Without including any pictures, copy every line below exactly.

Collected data
-------------------------

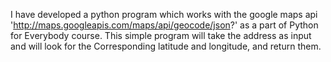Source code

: I have developed a python program which works with the google maps api 'http://maps.googleapis.com/maps/api/geocode/json?' as a part of Python for Everybody course. This simple program will take the address as input and will look for the Corresponding latitude and longitude, and return them.
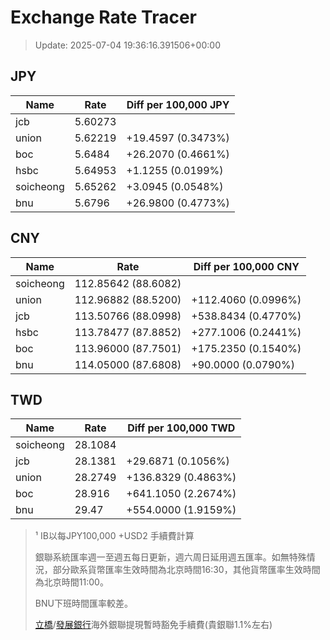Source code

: # Exchange Rate Tracer

> Update: 2025-07-04 19:36:16.391506+00:00

## JPY

| Name      |    Rate | Diff per 100,000 JPY   |
|-----------|---------|------------------------|
| jcb       | 5.60273 |                        |
| union     | 5.62219 | +19.4597 (0.3473%)     |
| boc       | 5.6484  | +26.2070 (0.4661%)     |
| hsbc      | 5.64953 | +1.1255 (0.0199%)      |
| soicheong | 5.65262 | +3.0945 (0.0548%)      |
| bnu       | 5.6796  | +26.9800 (0.4773%)     |

## CNY

| Name      | Rate                | Diff per 100,000 CNY   |
|-----------|---------------------|------------------------|
| soicheong | 112.85642	(88.6082) |                        |
| union     | 112.96882	(88.5200) | +112.4060 (0.0996%)    |
| jcb       | 113.50766	(88.0998) | +538.8434 (0.4770%)    |
| hsbc      | 113.78477	(87.8852) | +277.1006 (0.2441%)    |
| boc       | 113.96000	(87.7501) | +175.2350 (0.1540%)    |
| bnu       | 114.05000	(87.6808) | +90.0000 (0.0790%)     |

## TWD

| Name      |    Rate | Diff per 100,000 TWD   |
|-----------|---------|------------------------|
| soicheong | 28.1084 |                        |
| jcb       | 28.1381 | +29.6871 (0.1056%)     |
| union     | 28.2749 | +136.8329 (0.4863%)    |
| boc       | 28.916  | +641.1050 (2.2674%)    |
| bnu       | 29.47   | +554.0000 (1.9159%)    |


> ¹ IB以每JPY100,000 +USD2 手續費計算
>
> 銀聯系統匯率週一至週五每日更新，週六周日延用週五匯率。如無特殊情況，部分歐系貨幣匯率生效時間為北京時間16:30，其他貨幣匯率生效時間為北京時間11:00。
>
> BNU下班時間匯率較差。
>
> [立橋](https://www.wlbank.com.mo/uploads/ueditor/file/20181211/1544536513900230.pdf)/[發展銀行](https://www.mdb.com.mo/Service_Charges_20230728.pdf)海外銀聯提現暫時豁免手續費(貴銀聯1.1%左右)

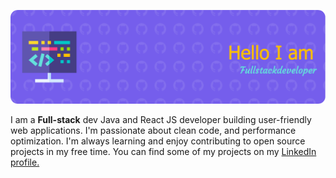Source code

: ![Header](./github-header-image.png)

I am a **Full-stack** dev Java and React JS developer building user-friendly web applications. 
I'm passionate about clean code, and performance optimization. I'm always learning
and enjoy contributing to open source projects in my free time. 
You can find some of my projects on my [LinkedIn profile.](https://www.linkedin.com/in/msuman/)
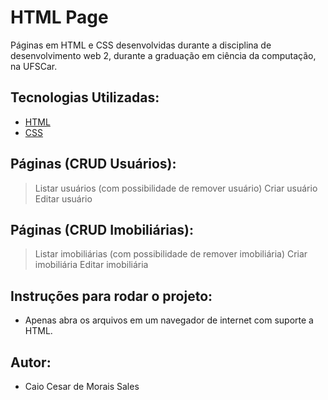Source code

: # HTML Page

Páginas em HTML e CSS desenvolvidas durante a disciplina de desenvolvimento web 2, durante a graduação em ciência da computação, na UFSCar.

## Tecnologias Utilizadas:

- [HTML](https://www.w3schools.com/html/)
- [CSS](https://www.w3schools.com/css/)

## Páginas (CRUD Usuários):

> Listar usuários (com possibilidade de remover usuário)
> Criar usuário
> Editar usuário

## Páginas (CRUD Imobiliárias):

> Listar imobiliárias (com possibilidade de remover imobiliária)
> Criar imobiliária
> Editar imobiliária

## Instruções para rodar o projeto:

- Apenas abra os arquivos em um navegador de internet com suporte a HTML.

## Autor:

- Caio Cesar de Morais Sales
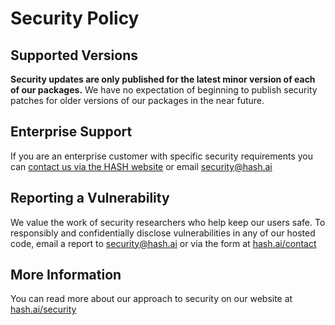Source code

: # Security Policy

## Supported Versions

**Security updates are only published for the latest minor version of each of our packages.** We have no expectation of beginning to publish security patches for older versions of our packages in the near future.

## Enterprise Support

If you are an enterprise customer with specific security requirements you can [contact us via the HASH website](https://hash.ai/contact) or email [security@hash.ai](mailto:security@hash.ai)

## Reporting a Vulnerability

We value the work of security researchers who help keep our users safe. To responsibly and confidentially disclose vulnerabilities in any of our hosted code, email a report to [security@hash.ai](mailto:security@hash.ai) or via the form at [hash.ai/contact](https://hash.ai/contact)

## More Information

You can read more about our approach to security on our website at [hash.ai/security](https://hash.ai/security)
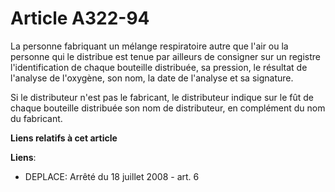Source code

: # Article A322-94

La personne fabriquant un mélange respiratoire autre que l'air ou la personne qui le distribue est tenue par ailleurs de
consigner sur un registre l'identification de chaque bouteille distribuée, sa pression, le résultat de l'analyse de
l'oxygène, son nom, la date de l'analyse et sa signature.

Si le distributeur n'est pas le fabricant, le distributeur indique sur le fût de chaque bouteille distribuée son nom de
distributeur, en complément du nom du fabricant.

**Liens relatifs à cet article**

**Liens**:

  - DEPLACE: Arrêté du 18 juillet 2008 - art. 6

-------------------------

### [WRITTEN RESPONSE]
Source code

: I have developed a python program which works with the google maps api 'http://maps.googleapis.com/maps/api/geocode/json?' as a part of Python for Everybody course. This simple program will take the address as input and will look for the Corresponding latitude and longitude, and return them.
Source code

: # Exchange Rate Tracer

> Update: 2025-07-04 19:36:16.391506+00:00

## JPY

| Name      |    Rate | Diff per 100,000 JPY   |
|-----------|---------|------------------------|
| jcb       | 5.60273 |                        |
| union     | 5.62219 | +19.4597 (0.3473%)     |
| boc       | 5.6484  | +26.2070 (0.4661%)     |
| hsbc      | 5.64953 | +1.1255 (0.0199%)      |
| soicheong | 5.65262 | +3.0945 (0.0548%)      |
| bnu       | 5.6796  | +26.9800 (0.4773%)     |

## CNY

| Name      | Rate                | Diff per 100,000 CNY   |
|-----------|---------------------|------------------------|
| soicheong | 112.85642	(88.6082) |                        |
| union     | 112.96882	(88.5200) | +112.4060 (0.0996%)    |
| jcb       | 113.50766	(88.0998) | +538.8434 (0.4770%)    |
| hsbc      | 113.78477	(87.8852) | +277.1006 (0.2441%)    |
| boc       | 113.96000	(87.7501) | +175.2350 (0.1540%)    |
| bnu       | 114.05000	(87.6808) | +90.0000 (0.0790%)     |

## TWD

| Name      |    Rate | Diff per 100,000 TWD   |
|-----------|---------|------------------------|
| soicheong | 28.1084 |                        |
| jcb       | 28.1381 | +29.6871 (0.1056%)     |
| union     | 28.2749 | +136.8329 (0.4863%)    |
| boc       | 28.916  | +641.1050 (2.2674%)    |
| bnu       | 29.47   | +554.0000 (1.9159%)    |


> ¹ IB以每JPY100,000 +USD2 手續費計算
>
> 銀聯系統匯率週一至週五每日更新，週六周日延用週五匯率。如無特殊情況，部分歐系貨幣匯率生效時間為北京時間16:30，其他貨幣匯率生效時間為北京時間11:00。
>
> BNU下班時間匯率較差。
>
> [立橋](https://www.wlbank.com.mo/uploads/ueditor/file/20181211/1544536513900230.pdf)/[發展銀行](https://www.mdb.com.mo/Service_Charges_20230728.pdf)海外銀聯提現暫時豁免手續費(貴銀聯1.1%左右)

Source code

: ![Header](./github-header-image.png)

I am a **Full-stack** dev Java and React JS developer building user-friendly web applications. 
I'm passionate about clean code, and performance optimization. I'm always learning
and enjoy contributing to open source projects in my free time. 
You can find some of my projects on my [LinkedIn profile.](https://www.linkedin.com/in/msuman/)
Source code

: # HTML Page

Páginas em HTML e CSS desenvolvidas durante a disciplina de desenvolvimento web 2, durante a graduação em ciência da computação, na UFSCar.

## Tecnologias Utilizadas:

- [HTML](https://www.w3schools.com/html/)
- [CSS](https://www.w3schools.com/css/)

## Páginas (CRUD Usuários):

> Listar usuários (com possibilidade de remover usuário)
> Criar usuário
> Editar usuário

## Páginas (CRUD Imobiliárias):

> Listar imobiliárias (com possibilidade de remover imobiliária)
> Criar imobiliária
> Editar imobiliária

## Instruções para rodar o projeto:

- Apenas abra os arquivos em um navegador de internet com suporte a HTML.

## Autor:

- Caio Cesar de Morais Sales
Source code

: # Security Policy

## Supported Versions

**Security updates are only published for the latest minor version of each of our packages.** We have no expectation of beginning to publish security patches for older versions of our packages in the near future.

## Enterprise Support

If you are an enterprise customer with specific security requirements you can [contact us via the HASH website](https://hash.ai/contact) or email [security@hash.ai](mailto:security@hash.ai)

## Reporting a Vulnerability

We value the work of security researchers who help keep our users safe. To responsibly and confidentially disclose vulnerabilities in any of our hosted code, email a report to [security@hash.ai](mailto:security@hash.ai) or via the form at [hash.ai/contact](https://hash.ai/contact)

## More Information

You can read more about our approach to security on our website at [hash.ai/security](https://hash.ai/security)
Source code

: # Article A322-94

La personne fabriquant un mélange respiratoire autre que l'air ou la personne qui le distribue est tenue par ailleurs de
consigner sur un registre l'identification de chaque bouteille distribuée, sa pression, le résultat de l'analyse de
l'oxygène, son nom, la date de l'analyse et sa signature.

Si le distributeur n'est pas le fabricant, le distributeur indique sur le fût de chaque bouteille distribuée son nom de
distributeur, en complément du nom du fabricant.

**Liens relatifs à cet article**

**Liens**:

  - DEPLACE: Arrêté du 18 juillet 2008 - art. 6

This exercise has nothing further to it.